Previous research observed that Alzheimer’s disease patients with the oral infection showed cognitive decline over a six-month period when compared with another group of Alzheimer’s disease patients without the infection.
The new study found that toxic enzymes from the bacteria Pg, called gingipains, were also found in the brains of Alzheimer’s disease patients and that their levels correlated with levels of tau.
When the research team orally infected mice with Pg, an increase of amyloid beta — the plaque associated with Alzheimer’s disease — was seen in the brain.
But the study notes that the bacteria also exist in low levels in 25% of healthy people who did not have any oral disease.
Now, for the first time, we have solid evidence connecting Pg and Alzheimer’s pathogenesis while demonstrating the potential for a class of small molecule therapies to change the trajectory of the disease.
Trying to stop Pg buildup, the team designed small molecule inhibitors targeting the toxic enzyme gingipains. With a series of experiments, the researchers showed that one compound, COR388, was able to reduce the bacterial load of a Pg brain infection in mice. This means neurons in the hippocampus, the brain’s part responsible for memory, were protected in the mice.
The experiment in mice showed “small increases in the levels of one of the Alzheimer’s associated proteins with Pg infection that were prevented with the experimental drug,” commented Tara Spires-Jones, deputy director of the Centre for Discovery Brain Sciences at the University of Edinburgh.
It’s great news that a recent trial by this company showed this drug is safe in people and this study provides some evidence that it may affect Alzheimer’s related proteins. Larger clinical trials are needed to see if it will be beneficial to people living with Alzheimer’s disease.
Finding new strategies
Tiago Outeiro, professor of neurodegeneration at Newcastle University, mentioned that studies like this, which identify microbes associated with disease, are “extremely attractive, as this might lead to the identification of strategies, such as antibiotics, which may specifically affect those microbes which associate with disease.”
Outeiro, who was not involved in the research, also warned that in this case, the question remains whether the bacteria are specific to Alzheimer’s disease or a signal of general changes taking place during neurodegeneration.
Alzheimer’s disease patients also have disruption of their blood-brain barriers, making them more susceptible to getting infections in their brains, so while these data are interesting, it is possible that the infection is a by-product instead of a cause of disease.
Cortexyme has completed a stage one trial testing the safety of the COR388 compound in humans.

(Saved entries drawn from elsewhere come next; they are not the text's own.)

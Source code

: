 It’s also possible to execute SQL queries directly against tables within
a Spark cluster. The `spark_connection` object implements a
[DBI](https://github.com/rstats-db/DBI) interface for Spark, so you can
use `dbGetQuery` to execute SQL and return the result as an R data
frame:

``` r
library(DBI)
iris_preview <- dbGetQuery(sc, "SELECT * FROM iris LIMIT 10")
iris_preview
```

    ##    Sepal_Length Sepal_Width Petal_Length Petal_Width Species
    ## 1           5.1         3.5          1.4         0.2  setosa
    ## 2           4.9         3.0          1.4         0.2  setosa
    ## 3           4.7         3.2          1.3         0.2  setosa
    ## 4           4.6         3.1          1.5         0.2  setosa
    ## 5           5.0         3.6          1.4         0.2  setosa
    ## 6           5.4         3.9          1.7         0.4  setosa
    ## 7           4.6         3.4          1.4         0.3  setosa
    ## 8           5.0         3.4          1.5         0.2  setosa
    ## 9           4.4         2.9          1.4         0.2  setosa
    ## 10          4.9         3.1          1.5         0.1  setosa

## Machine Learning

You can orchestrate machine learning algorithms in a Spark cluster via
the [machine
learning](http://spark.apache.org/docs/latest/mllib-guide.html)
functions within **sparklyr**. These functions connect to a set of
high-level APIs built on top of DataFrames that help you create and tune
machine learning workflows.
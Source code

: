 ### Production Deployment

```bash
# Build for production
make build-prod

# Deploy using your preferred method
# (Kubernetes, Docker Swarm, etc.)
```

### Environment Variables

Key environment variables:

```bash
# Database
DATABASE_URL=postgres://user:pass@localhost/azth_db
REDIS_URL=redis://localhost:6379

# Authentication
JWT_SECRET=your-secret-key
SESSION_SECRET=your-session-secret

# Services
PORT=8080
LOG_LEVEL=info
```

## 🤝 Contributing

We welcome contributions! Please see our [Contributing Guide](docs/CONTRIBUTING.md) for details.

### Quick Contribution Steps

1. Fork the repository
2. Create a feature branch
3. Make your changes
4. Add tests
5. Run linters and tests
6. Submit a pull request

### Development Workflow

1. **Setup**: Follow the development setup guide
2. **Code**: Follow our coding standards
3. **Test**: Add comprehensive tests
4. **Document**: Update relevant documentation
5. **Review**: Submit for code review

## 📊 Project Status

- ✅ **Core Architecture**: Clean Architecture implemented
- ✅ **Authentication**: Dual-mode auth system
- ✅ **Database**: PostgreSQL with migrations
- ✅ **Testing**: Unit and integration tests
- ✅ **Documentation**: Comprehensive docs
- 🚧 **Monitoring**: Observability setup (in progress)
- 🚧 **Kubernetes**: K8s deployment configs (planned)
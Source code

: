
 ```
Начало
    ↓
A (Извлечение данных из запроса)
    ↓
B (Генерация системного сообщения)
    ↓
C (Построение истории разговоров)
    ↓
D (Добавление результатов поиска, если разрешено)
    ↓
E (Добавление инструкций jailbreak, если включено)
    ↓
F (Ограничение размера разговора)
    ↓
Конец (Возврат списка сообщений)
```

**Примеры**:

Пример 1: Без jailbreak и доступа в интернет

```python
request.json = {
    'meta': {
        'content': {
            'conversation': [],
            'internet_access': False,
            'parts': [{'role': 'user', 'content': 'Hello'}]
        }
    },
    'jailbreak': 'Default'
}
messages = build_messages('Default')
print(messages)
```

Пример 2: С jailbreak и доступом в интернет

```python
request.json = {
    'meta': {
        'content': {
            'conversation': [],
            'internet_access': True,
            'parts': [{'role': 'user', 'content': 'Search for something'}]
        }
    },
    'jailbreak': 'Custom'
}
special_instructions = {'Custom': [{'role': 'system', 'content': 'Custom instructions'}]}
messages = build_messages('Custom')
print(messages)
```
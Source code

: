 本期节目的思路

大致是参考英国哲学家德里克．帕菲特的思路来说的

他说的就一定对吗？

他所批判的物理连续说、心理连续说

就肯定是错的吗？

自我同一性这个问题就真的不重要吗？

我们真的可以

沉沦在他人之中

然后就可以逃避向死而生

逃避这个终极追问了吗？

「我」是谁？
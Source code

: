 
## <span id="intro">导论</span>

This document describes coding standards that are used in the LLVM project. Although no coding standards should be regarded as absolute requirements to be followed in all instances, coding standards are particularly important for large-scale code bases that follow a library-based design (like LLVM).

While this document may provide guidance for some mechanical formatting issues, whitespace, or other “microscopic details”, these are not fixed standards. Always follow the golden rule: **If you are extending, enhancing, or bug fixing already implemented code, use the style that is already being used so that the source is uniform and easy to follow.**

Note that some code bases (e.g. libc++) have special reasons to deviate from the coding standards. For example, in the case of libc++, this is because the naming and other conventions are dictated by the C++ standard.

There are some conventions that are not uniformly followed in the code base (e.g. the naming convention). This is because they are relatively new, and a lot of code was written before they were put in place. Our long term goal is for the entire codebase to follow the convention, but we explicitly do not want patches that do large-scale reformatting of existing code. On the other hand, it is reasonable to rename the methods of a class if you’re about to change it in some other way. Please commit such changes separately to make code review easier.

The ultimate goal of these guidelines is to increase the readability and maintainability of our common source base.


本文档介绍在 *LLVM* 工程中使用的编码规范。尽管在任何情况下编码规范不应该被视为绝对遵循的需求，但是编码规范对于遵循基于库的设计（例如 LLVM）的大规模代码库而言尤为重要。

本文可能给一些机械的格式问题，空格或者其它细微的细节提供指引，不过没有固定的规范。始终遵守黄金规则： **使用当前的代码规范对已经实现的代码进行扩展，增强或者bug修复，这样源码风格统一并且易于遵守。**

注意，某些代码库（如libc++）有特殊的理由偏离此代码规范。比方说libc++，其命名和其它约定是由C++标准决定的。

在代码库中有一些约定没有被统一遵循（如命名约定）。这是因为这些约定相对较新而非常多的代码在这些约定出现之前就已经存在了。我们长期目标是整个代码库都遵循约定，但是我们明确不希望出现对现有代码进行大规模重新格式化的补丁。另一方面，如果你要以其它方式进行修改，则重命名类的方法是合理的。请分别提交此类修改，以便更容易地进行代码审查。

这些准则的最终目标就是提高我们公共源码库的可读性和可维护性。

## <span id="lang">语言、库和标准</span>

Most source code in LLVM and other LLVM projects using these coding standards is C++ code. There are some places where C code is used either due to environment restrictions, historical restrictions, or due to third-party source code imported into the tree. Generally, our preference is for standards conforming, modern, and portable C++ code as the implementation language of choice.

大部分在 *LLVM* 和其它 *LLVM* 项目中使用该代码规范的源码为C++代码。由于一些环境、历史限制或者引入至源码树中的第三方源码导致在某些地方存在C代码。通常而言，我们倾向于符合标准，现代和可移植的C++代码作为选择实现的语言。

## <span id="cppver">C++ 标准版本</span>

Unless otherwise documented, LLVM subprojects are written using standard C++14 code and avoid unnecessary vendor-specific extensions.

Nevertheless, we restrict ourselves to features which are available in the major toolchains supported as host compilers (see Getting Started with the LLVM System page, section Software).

Nine adults with Alzheimer’s were given a range of doses of the compound for 28 days. It was well-tolerated, and the nine patients with Alzheimer’s disease showed improved results, compared with another group who did not receive the treatment, when completing several cognitive tests.
In 2019, Cortexyme said, it plans to conduct more trials of COR388 in over 500 people with mild to moderate Alzheimer’s disease.